WHAT THE EXERCISE ASKS: The full listing should be written out verbatim, and its images should be dropped.

MATERIAL SHOWN:
- - - -

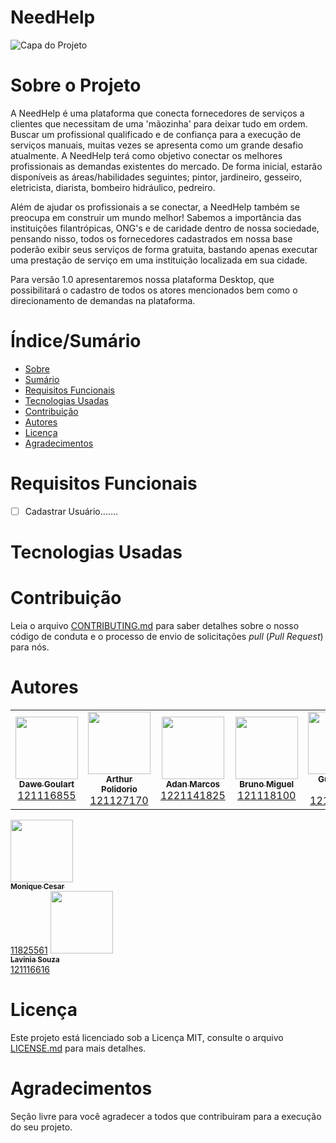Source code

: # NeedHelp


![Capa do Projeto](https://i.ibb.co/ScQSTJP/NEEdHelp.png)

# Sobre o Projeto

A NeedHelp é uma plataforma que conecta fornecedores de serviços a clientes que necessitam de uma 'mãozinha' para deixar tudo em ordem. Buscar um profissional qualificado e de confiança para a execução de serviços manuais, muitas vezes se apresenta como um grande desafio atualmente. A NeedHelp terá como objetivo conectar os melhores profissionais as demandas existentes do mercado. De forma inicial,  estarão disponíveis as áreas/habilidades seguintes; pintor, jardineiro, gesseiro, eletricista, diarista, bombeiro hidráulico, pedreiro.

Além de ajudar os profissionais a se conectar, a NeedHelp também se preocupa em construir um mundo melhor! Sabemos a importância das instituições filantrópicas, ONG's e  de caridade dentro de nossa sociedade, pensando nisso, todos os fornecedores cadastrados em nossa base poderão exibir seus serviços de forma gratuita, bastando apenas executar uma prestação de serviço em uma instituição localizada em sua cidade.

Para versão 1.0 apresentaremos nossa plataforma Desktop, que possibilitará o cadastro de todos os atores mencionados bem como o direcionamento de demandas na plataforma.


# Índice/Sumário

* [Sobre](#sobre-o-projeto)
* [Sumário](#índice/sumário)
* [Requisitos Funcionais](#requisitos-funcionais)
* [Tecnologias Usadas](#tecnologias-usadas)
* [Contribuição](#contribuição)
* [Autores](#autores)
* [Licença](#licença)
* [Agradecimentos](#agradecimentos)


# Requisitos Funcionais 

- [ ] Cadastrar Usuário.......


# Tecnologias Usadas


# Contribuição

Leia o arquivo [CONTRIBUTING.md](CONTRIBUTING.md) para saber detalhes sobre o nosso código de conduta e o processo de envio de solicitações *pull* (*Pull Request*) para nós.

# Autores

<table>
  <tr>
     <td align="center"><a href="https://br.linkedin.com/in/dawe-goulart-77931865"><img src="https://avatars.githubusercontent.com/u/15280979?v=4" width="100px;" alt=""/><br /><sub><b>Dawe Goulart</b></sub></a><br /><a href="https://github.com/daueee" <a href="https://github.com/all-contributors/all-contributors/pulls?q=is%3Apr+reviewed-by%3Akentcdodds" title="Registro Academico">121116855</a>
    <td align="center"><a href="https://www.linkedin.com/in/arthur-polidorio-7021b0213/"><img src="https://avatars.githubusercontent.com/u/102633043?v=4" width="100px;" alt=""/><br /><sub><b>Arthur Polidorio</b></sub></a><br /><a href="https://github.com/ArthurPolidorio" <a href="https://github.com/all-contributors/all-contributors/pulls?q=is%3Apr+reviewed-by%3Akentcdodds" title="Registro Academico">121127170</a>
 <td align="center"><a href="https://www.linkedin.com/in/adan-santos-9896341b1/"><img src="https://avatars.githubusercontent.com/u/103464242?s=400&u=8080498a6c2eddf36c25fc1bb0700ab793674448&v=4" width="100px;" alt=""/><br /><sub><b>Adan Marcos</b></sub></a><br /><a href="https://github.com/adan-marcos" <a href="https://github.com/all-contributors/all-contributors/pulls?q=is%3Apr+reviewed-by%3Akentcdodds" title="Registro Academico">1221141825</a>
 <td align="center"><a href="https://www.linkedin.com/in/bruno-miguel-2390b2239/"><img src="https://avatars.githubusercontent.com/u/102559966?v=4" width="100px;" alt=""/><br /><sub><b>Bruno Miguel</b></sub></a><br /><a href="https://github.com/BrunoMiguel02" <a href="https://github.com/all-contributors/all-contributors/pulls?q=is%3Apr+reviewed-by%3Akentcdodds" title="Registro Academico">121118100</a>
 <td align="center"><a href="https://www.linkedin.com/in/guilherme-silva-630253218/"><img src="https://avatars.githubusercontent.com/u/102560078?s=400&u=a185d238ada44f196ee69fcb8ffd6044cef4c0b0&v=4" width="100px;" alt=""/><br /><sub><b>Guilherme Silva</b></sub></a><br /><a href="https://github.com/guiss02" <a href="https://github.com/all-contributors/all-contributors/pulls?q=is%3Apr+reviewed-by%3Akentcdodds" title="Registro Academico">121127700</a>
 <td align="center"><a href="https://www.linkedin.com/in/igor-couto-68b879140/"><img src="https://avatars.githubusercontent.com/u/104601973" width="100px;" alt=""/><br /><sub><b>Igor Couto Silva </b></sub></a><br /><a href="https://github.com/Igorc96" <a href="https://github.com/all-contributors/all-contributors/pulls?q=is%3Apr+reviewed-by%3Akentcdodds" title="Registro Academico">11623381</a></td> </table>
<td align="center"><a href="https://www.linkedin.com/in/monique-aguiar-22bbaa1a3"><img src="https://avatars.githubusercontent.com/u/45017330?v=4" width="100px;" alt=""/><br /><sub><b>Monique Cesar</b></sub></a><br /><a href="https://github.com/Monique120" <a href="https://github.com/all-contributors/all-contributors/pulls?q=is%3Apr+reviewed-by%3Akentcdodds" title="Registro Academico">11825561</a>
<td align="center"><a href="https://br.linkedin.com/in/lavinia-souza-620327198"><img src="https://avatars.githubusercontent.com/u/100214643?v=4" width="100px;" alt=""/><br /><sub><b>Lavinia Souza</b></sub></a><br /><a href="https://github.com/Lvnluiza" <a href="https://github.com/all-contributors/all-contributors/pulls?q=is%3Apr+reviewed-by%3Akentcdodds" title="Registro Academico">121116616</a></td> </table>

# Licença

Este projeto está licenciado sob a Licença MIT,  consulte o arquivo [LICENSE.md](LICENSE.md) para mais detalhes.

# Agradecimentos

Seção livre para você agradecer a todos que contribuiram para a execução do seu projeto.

- - - -

OUTPUT OF THE TASK:
Source code

: # NeedHelp


![Capa do Projeto](https://i.ibb.co/ScQSTJP/NEEdHelp.png)

# Sobre o Projeto

A NeedHelp é uma plataforma que conecta fornecedores de serviços a clientes que necessitam de uma 'mãozinha' para deixar tudo em ordem. Buscar um profissional qualificado e de confiança para a execução de serviços manuais, muitas vezes se apresenta como um grande desafio atualmente. A NeedHelp terá como objetivo conectar os melhores profissionais as demandas existentes do mercado. De forma inicial,  estarão disponíveis as áreas/habilidades seguintes; pintor, jardineiro, gesseiro, eletricista, diarista, bombeiro hidráulico, pedreiro.

Além de ajudar os profissionais a se conectar, a NeedHelp também se preocupa em construir um mundo melhor! Sabemos a importância das instituições filantrópicas, ONG's e  de caridade dentro de nossa sociedade, pensando nisso, todos os fornecedores cadastrados em nossa base poderão exibir seus serviços de forma gratuita, bastando apenas executar uma prestação de serviço em uma instituição localizada em sua cidade.

Para versão 1.0 apresentaremos nossa plataforma Desktop, que possibilitará o cadastro de todos os atores mencionados bem como o direcionamento de demandas na plataforma.


# Índice/Sumário

* [Sobre](#sobre-o-projeto)
* [Sumário](#índice/sumário)
* [Requisitos Funcionais](#requisitos-funcionais)
* [Tecnologias Usadas](#tecnologias-usadas)
* [Contribuição](#contribuição)
* [Autores](#autores)
* [Licença](#licença)
* [Agradecimentos](#agradecimentos)


# Requisitos Funcionais 

- [ ] Cadastrar Usuário.......


# Tecnologias Usadas


# Contribuição

Leia o arquivo [CONTRIBUTING.md](CONTRIBUTING.md) para saber detalhes sobre o nosso código de conduta e o processo de envio de solicitações *pull* (*Pull Request*) para nós.

# Autores

<table>
  <tr>
     <td align="center"><a href="https://br.linkedin.com/in/dawe-goulart-77931865"><img src="https://avatars.githubusercontent.com/u/15280979?v=4" width="100px;" alt=""/><br /><sub><b>Dawe Goulart</b></sub></a><br /><a href="https://github.com/daueee" <a href="https://github.com/all-contributors/all-contributors/pulls?q=is%3Apr+reviewed-by%3Akentcdodds" title="Registro Academico">121116855</a>
    <td align="center"><a href="https://www.linkedin.com/in/arthur-polidorio-7021b0213/"><img src="https://avatars.githubusercontent.com/u/102633043?v=4" width="100px;" alt=""/><br /><sub><b>Arthur Polidorio</b></sub></a><br /><a href="https://github.com/ArthurPolidorio" <a href="https://github.com/all-contributors/all-contributors/pulls?q=is%3Apr+reviewed-by%3Akentcdodds" title="Registro Academico">121127170</a>
 <td align="center"><a href="https://www.linkedin.com/in/adan-santos-9896341b1/"><img src="https://avatars.githubusercontent.com/u/103464242?s=400&u=8080498a6c2eddf36c25fc1bb0700ab793674448&v=4" width="100px;" alt=""/><br /><sub><b>Adan Marcos</b></sub></a><br /><a href="https://github.com/adan-marcos" <a href="https://github.com/all-contributors/all-contributors/pulls?q=is%3Apr+reviewed-by%3Akentcdodds" title="Registro Academico">1221141825</a>
 <td align="center"><a href="https://www.linkedin.com/in/bruno-miguel-2390b2239/"><img src="https://avatars.githubusercontent.com/u/102559966?v=4" width="100px;" alt=""/><br /><sub><b>Bruno Miguel</b></sub></a><br /><a href="https://github.com/BrunoMiguel02" <a href="https://github.com/all-contributors/all-contributors/pulls?q=is%3Apr+reviewed-by%3Akentcdodds" title="Registro Academico">121118100</a>
 <td align="center"><a href="https://www.linkedin.com/in/guilherme-silva-630253218/"><img src="https://avatars.githubusercontent.com/u/102560078?s=400&u=a185d238ada44f196ee69fcb8ffd6044cef4c0b0&v=4" width="100px;" alt=""/><br /><sub><b>Guilherme Silva</b></sub></a><br /><a href="https://github.com/guiss02" <a href="https://github.com/all-contributors/all-contributors/pulls?q=is%3Apr+reviewed-by%3Akentcdodds" title="Registro Academico">121127700</a>
 <td align="center"><a href="https://www.linkedin.com/in/igor-couto-68b879140/"><img src="https://avatars.githubusercontent.com/u/104601973" width="100px;" alt=""/><br /><sub><b>Igor Couto Silva </b></sub></a><br /><a href="https://github.com/Igorc96" <a href="https://github.com/all-contributors/all-contributors/pulls?q=is%3Apr+reviewed-by%3Akentcdodds" title="Registro Academico">11623381</a></td> </table>
<td align="center"><a href="https://www.linkedin.com/in/monique-aguiar-22bbaa1a3"><img src="https://avatars.githubusercontent.com/u/45017330?v=4" width="100px;" alt=""/><br /><sub><b>Monique Cesar</b></sub></a><br /><a href="https://github.com/Monique120" <a href="https://github.com/all-contributors/all-contributors/pulls?q=is%3Apr+reviewed-by%3Akentcdodds" title="Registro Academico">11825561</a>
<td align="center"><a href="https://br.linkedin.com/in/lavinia-souza-620327198"><img src="https://avatars.githubusercontent.com/u/100214643?v=4" width="100px;" alt=""/><br /><sub><b>Lavinia Souza</b></sub></a><br /><a href="https://github.com/Lvnluiza" <a href="https://github.com/all-contributors/all-contributors/pulls?q=is%3Apr+reviewed-by%3Akentcdodds" title="Registro Academico">121116616</a></td> </table>

# Licença

Este projeto está licenciado sob a Licença MIT,  consulte o arquivo [LICENSE.md](LICENSE.md) para mais detalhes.

# Agradecimentos

Seção livre para você agradecer a todos que contribuiram para a execução do seu projeto.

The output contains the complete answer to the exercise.